» **What you should do**
Reproduce exactly the lines from the start of the records through the line containing "In this example, the", both included. Leave the pictures out.
* * *
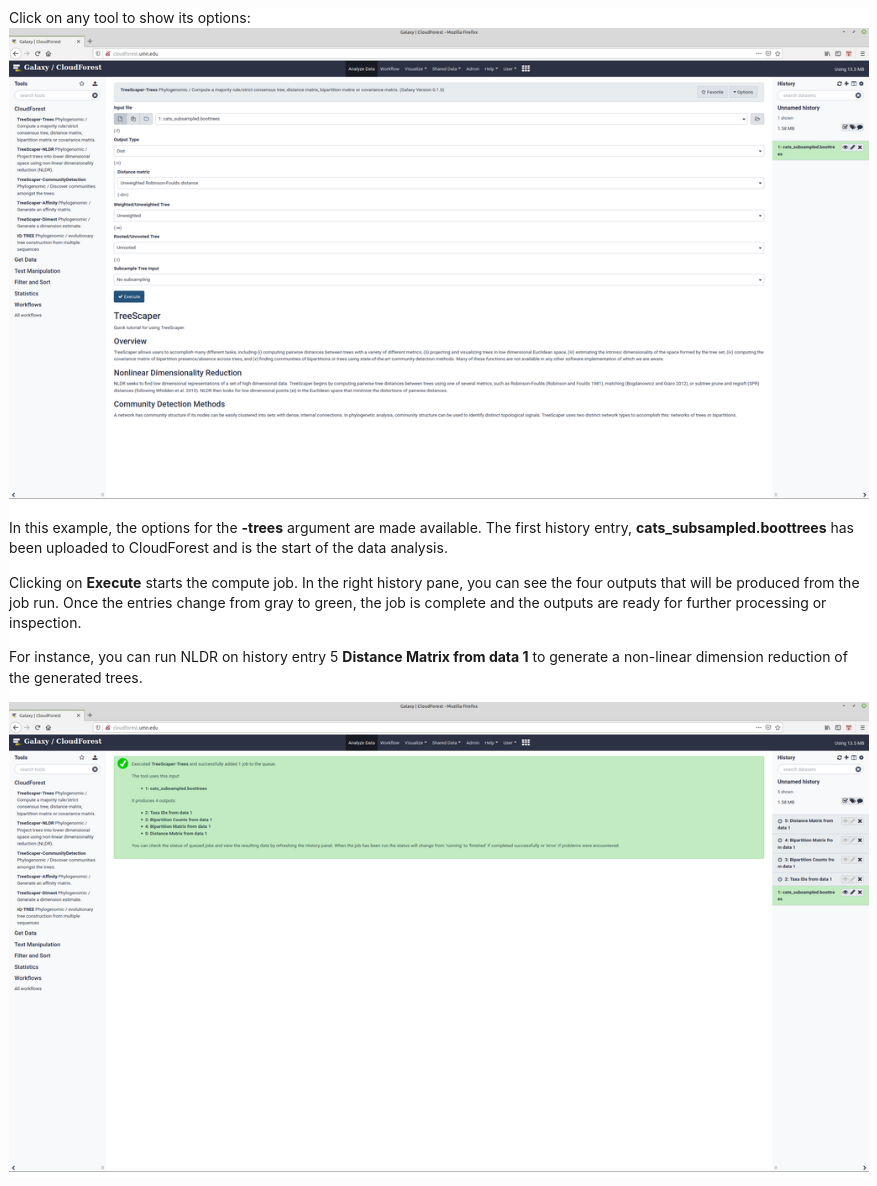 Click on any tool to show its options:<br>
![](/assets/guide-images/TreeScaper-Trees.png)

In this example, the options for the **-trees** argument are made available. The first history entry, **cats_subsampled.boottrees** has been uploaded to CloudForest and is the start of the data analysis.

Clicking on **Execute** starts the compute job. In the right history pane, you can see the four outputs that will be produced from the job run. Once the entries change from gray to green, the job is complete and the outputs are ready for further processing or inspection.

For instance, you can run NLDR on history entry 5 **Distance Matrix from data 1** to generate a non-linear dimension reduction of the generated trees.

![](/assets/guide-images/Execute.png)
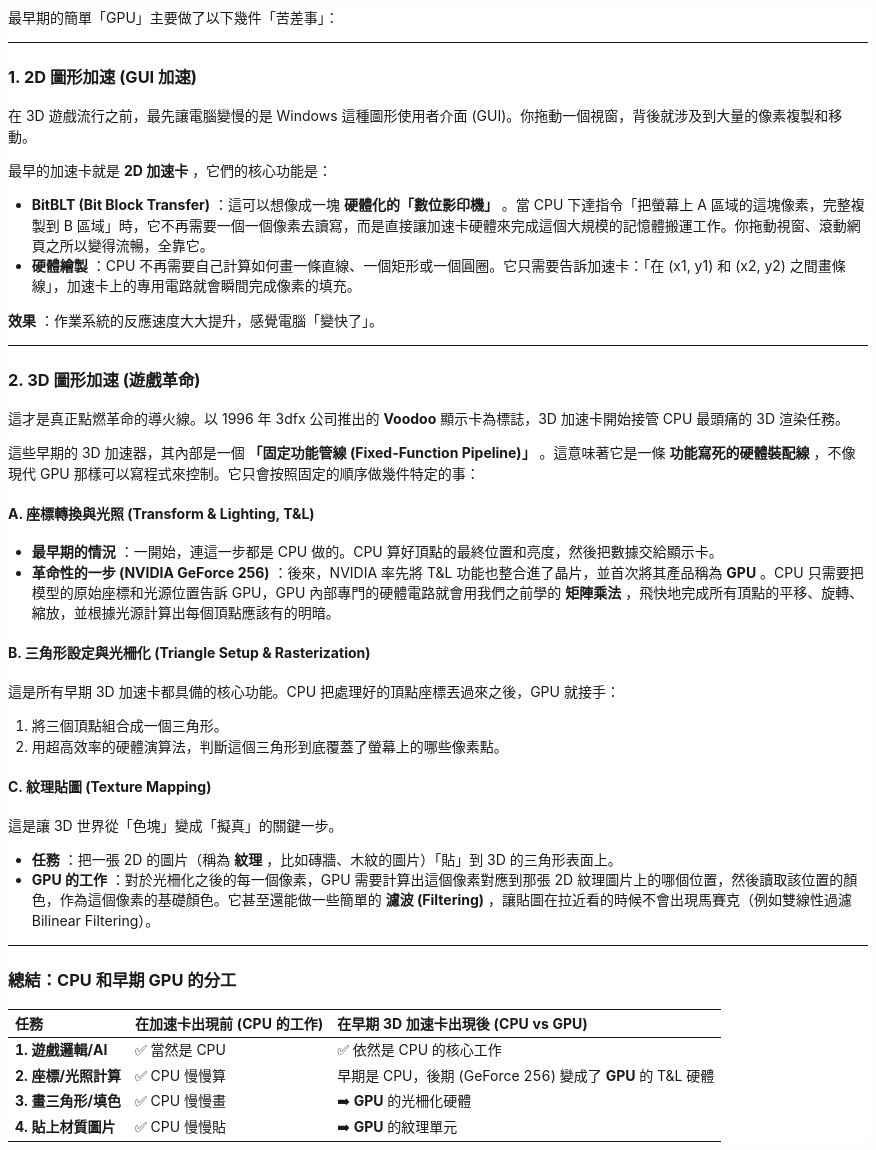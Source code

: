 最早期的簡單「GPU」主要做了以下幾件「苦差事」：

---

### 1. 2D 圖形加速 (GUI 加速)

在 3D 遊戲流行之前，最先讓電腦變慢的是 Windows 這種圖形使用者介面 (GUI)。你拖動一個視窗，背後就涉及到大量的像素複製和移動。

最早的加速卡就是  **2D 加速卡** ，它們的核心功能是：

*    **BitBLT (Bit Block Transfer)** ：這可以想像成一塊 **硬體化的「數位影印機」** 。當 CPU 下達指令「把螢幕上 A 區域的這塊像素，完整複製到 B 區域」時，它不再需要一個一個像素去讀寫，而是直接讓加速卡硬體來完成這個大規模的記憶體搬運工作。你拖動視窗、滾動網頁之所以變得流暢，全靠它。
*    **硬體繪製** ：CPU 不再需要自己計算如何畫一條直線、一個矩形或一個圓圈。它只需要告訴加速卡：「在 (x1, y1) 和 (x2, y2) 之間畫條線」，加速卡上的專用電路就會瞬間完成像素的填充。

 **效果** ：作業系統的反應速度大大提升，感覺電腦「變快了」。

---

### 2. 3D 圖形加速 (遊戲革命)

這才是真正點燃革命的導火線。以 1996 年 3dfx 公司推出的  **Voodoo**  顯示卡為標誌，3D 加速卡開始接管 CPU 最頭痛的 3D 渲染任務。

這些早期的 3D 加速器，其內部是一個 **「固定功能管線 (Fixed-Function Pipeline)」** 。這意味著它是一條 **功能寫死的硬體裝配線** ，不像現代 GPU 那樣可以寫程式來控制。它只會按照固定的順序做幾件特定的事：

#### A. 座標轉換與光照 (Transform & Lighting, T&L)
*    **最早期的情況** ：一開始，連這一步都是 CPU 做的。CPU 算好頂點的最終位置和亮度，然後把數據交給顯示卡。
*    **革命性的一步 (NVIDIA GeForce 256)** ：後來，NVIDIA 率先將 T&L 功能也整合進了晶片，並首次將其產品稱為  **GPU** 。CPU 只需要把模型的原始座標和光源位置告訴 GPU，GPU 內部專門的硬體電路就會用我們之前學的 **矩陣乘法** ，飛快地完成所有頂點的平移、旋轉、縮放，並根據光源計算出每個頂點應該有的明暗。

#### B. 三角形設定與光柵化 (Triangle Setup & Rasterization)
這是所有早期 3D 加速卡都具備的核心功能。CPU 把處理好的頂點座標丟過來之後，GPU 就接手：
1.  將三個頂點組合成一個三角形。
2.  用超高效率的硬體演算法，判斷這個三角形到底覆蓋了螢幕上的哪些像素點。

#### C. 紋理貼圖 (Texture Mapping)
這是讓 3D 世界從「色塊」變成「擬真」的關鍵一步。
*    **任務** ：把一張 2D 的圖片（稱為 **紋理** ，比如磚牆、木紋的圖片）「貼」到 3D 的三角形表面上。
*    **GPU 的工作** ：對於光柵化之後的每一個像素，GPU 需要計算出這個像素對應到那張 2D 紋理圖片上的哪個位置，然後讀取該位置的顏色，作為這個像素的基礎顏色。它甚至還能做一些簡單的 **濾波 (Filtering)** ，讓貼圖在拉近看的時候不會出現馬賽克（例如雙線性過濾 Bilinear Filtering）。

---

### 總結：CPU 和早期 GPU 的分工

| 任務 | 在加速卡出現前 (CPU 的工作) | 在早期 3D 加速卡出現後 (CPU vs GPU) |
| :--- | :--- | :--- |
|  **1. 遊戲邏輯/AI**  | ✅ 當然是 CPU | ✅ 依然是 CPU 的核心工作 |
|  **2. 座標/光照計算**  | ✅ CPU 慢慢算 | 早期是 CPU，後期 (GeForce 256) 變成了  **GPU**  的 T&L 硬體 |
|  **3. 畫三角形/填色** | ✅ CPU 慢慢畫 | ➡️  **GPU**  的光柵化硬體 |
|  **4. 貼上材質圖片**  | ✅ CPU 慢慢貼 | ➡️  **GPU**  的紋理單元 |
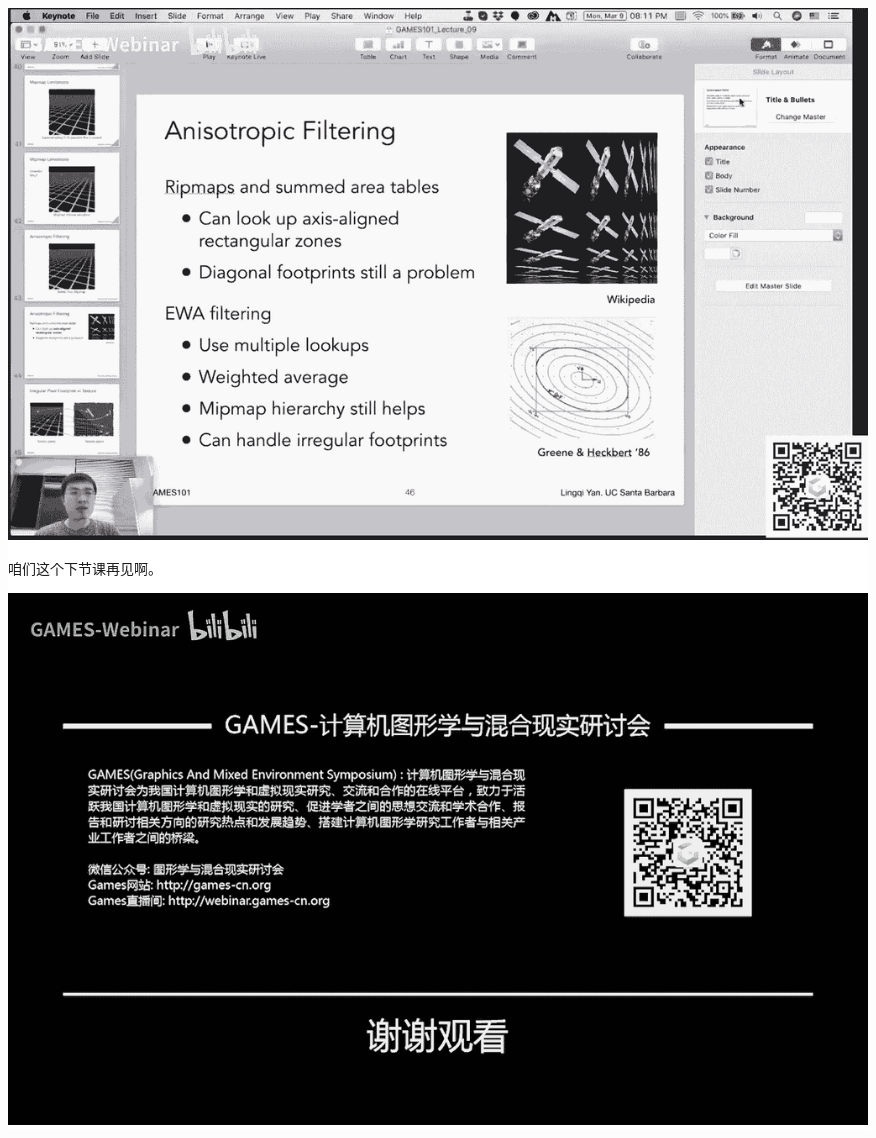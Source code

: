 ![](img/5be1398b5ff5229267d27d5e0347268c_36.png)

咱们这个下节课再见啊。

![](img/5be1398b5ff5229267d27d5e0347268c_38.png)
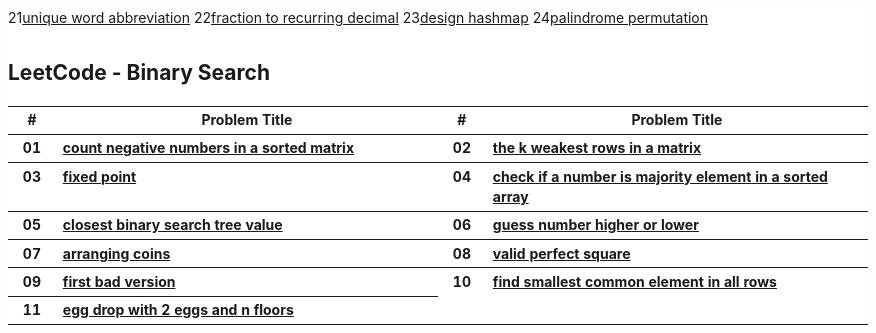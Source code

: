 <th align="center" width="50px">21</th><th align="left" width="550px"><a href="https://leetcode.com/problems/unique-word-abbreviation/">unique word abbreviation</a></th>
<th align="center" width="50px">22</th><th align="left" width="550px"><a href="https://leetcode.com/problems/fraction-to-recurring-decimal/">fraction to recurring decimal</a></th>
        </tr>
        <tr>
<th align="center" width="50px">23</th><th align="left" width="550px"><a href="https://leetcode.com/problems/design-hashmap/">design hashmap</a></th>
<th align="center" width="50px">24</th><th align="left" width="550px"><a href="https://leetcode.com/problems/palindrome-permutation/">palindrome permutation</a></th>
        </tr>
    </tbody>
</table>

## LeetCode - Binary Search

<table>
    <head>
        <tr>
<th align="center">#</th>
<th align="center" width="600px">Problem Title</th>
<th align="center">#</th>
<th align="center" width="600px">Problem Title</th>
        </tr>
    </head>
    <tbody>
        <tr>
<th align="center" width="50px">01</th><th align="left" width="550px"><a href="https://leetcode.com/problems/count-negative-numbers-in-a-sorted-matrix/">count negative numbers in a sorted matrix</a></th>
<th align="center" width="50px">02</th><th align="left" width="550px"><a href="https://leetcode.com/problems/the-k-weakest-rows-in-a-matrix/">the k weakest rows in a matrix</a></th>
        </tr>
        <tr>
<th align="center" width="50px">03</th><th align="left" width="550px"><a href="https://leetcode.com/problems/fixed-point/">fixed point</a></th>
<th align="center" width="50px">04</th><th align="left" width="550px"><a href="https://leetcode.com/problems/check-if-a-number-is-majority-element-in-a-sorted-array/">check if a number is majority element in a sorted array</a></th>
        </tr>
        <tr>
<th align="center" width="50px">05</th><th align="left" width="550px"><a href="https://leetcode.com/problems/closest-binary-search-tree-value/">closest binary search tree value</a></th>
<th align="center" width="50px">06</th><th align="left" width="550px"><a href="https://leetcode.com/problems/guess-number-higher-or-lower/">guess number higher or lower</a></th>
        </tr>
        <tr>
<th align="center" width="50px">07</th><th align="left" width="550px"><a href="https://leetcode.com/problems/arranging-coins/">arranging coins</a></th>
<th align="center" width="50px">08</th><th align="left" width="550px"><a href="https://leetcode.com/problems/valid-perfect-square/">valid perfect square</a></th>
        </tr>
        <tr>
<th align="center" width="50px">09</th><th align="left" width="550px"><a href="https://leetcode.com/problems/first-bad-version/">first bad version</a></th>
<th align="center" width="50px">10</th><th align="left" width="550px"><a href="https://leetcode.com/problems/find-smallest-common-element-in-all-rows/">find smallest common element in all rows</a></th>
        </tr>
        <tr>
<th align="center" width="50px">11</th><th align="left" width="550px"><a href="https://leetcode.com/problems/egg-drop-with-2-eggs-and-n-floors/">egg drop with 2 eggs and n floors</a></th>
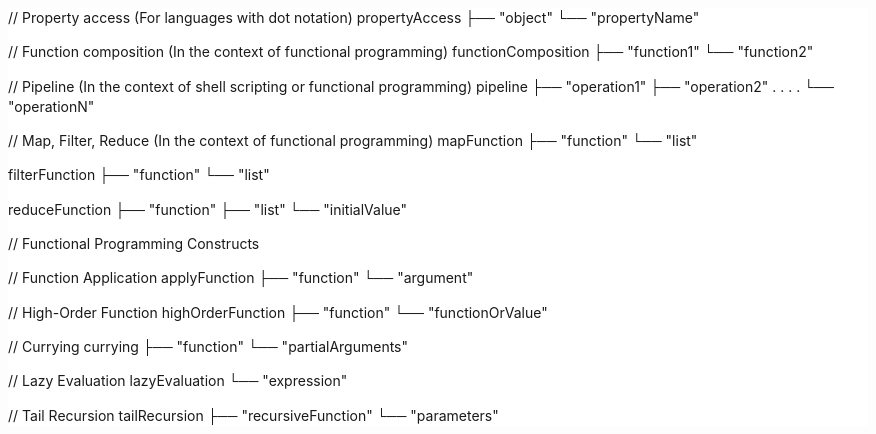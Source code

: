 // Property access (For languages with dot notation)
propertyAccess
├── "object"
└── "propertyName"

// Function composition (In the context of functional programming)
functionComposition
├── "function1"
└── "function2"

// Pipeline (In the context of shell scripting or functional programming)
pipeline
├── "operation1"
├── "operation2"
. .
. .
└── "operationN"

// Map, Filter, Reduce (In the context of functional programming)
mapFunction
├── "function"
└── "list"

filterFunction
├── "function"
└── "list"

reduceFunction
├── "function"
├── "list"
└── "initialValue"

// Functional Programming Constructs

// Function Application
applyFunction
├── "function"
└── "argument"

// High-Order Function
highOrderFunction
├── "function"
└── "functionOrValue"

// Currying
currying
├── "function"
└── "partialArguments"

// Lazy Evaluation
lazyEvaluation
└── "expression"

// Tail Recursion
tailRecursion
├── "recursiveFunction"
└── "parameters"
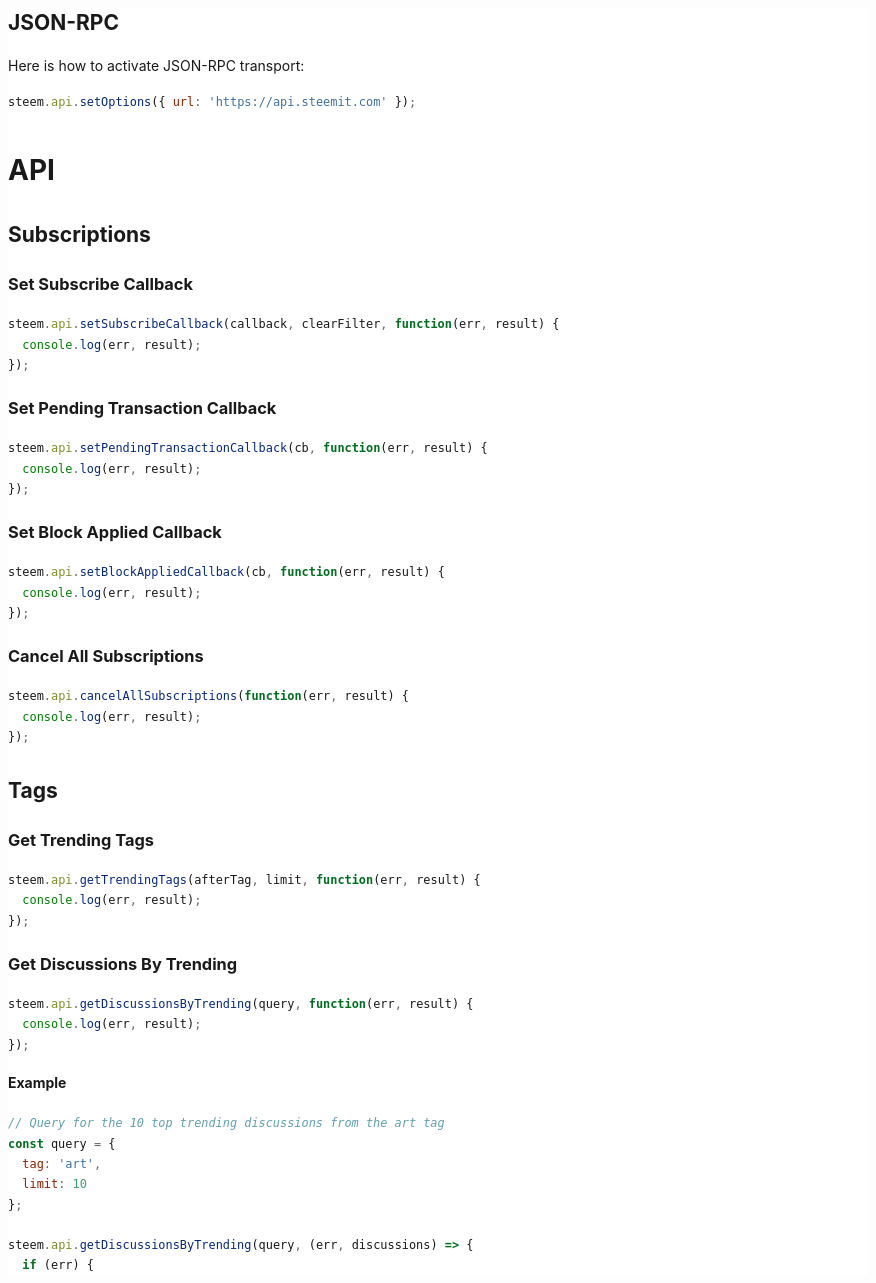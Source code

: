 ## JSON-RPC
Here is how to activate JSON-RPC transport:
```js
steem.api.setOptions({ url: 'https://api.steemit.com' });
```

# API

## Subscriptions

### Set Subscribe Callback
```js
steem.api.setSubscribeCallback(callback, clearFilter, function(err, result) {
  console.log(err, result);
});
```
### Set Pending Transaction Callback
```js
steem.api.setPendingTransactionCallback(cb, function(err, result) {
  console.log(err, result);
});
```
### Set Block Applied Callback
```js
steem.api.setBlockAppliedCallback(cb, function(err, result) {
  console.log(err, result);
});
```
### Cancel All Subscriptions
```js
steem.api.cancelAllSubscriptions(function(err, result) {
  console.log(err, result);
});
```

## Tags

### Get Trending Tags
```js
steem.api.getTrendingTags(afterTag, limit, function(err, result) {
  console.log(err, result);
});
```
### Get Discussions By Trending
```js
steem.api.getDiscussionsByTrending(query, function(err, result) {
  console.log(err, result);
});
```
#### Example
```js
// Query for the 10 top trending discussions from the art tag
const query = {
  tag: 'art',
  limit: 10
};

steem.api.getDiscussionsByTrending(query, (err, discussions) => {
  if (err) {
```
* * *
» **Task solution**
 Click on any tool to show its options:<br>
![](/assets/guide-images/TreeScaper-Trees.png)

In this example, the options for the **-trees** argument are made available. The first history entry, **cats_subsampled.boottrees** has been uploaded to CloudForest and is the start of the data analysis.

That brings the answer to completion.